Diamond can say this based on two things. First, he can base the statement on the historical record. So far as we know, no hunter-gatherer society ever invented writing. Second, he has a theoretical reason why this would never happen. He says that writing is only needed by sedentary societies that produce their own food.
A relevant quote can be found on p. 236 in my book, about 2 pages from the end of the chapter:
Writing was never developed or even adopted by hunter-gatherer societies, because they lacked ... the institutional uses of early writing...
Why is writing necessary? It's first necessary for keeping records. That is how it always arose. Writing arose as a way of keeping records for the governments. These records tended to be records of how much of various supplies a government had and how much various people owned (so they could be taxed on it). A hunter-gatherer society has no need for such things. There are no large surpluses to be stored up in such a society. There is no government bureaucracy to keep track of such things. Therefore, there is no need to have writing.

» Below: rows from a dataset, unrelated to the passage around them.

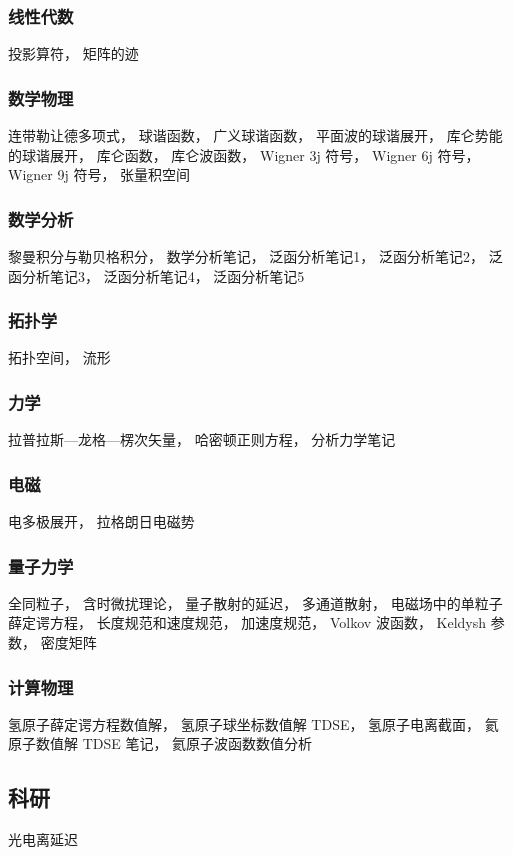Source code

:
\subsubsection{线性代数}
投影算符， 矩阵的迹

\subsubsection{数学物理}
连带勒让德多项式， 球谐函数， 广义球谐函数， 平面波的球谐展开， 库仑势能的球谐展开， 库仑函数， 库仑波函数， Wigner 3j 符号， Wigner 6j 符号， Wigner 9j 符号， 张量积空间

\subsubsection{数学分析}
黎曼积分与勒贝格积分， 数学分析笔记， 泛函分析笔记1， 泛函分析笔记2， 泛函分析笔记3， 泛函分析笔记4， 泛函分析笔记5

\subsubsection{拓扑学}
拓扑空间， 流形

\subsubsection{力学}
拉普拉斯—龙格—楞次矢量， 哈密顿正则方程， 分析力学笔记

\subsubsection{电磁}
电多极展开， 拉格朗日电磁势

\subsubsection{量子力学}
全同粒子， 含时微扰理论， 量子散射的延迟， 多通道散射， 电磁场中的单粒子薛定谔方程， 长度规范和速度规范， 加速度规范， Volkov 波函数， Keldysh 参数， 密度矩阵

\subsubsection{计算物理}
氢原子薛定谔方程数值解， 氢原子球坐标数值解 TDSE， 氢原子电离截面， 氦原子数值解 TDSE 笔记， 氦原子波函数数值分析

\subsection{科研}
光电离延迟
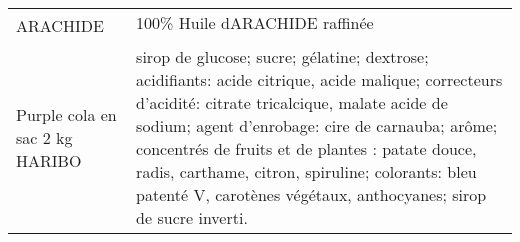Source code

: \begin{longtable}{p{5cm}p{10cm}}
                                                                                                 ARACHIDE &                                                                                                                                                                                                                                                                                                                                                                                                                                                                                                                                                                                                                                                                                                                                                                                                                                                                                                                                                                                                           100\% Huile dARACHIDE raffinée \\
                                                                           Purple cola en sac 2 kg HARIBO &                                                                                                                                                                                                                                                                                                                                                                                                                                                                                                                                                                                                                                                       sirop de glucose; sucre; gélatine; dextrose; acidifiants: acide citrique, acide malique; correcteurs d'acidité: citrate tricalcique, malate acide de sodium; agent d'enrobage: cire de carnauba; arôme; concentrés de fruits et de plantes : patate douce, radis, carthame, citron, spiruline; colorants: bleu patenté V, carotènes végétaux, anthocyanes; sirop de sucre inverti. \\

\end{longtable}

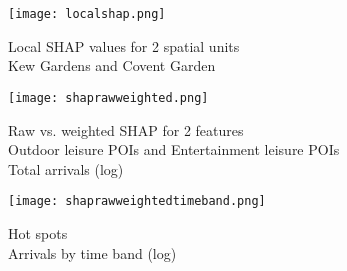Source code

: \begin{figure}[!ht]
    \centering
    \texttt{[image: localshap.png]}
    \captionsetup{justification=centering}
    \caption{Local SHAP values for 2 spatial units\\Kew Gardens and Covent Garden}
    \label{fig:localshap}
\end{figure}



\begin{figure}[!ht]
    \centering
    \texttt{[image: shaprawweighted.png]}
    \captionsetup{justification=centering}
    \caption{Raw vs. weighted SHAP for 2 features\\Outdoor leisure POIs and Entertainment leisure POIs \\Total arrivals (log)}
    \label{fig:shaprawweighted}
\end{figure}

\begin{figure}[!ht]
    \centering
    \texttt{[image: shaprawweightedtimeband.png]}
    \captionsetup{justification=centering}
    \caption{Hot spots\\Arrivals by time band (log)}
    \label{fig:shaprawweightedtimeband}
\end{figure}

It is also worth noting that Diamond says that the food surpluses are needed to feed the people who write. Writing was always the job of specialized people who had the time to learn to write. These people had to be fed from stored surplus food. They could not have the time to learn to write if they had to be out hunting or gathering. Therefore, food production was necessary in order for them to exist.
So, food production must precede writing for these reasons. The food is needed to feed the specialists who do the writing and there would be nothing to write about until food production created surpluses that needed to be recorded.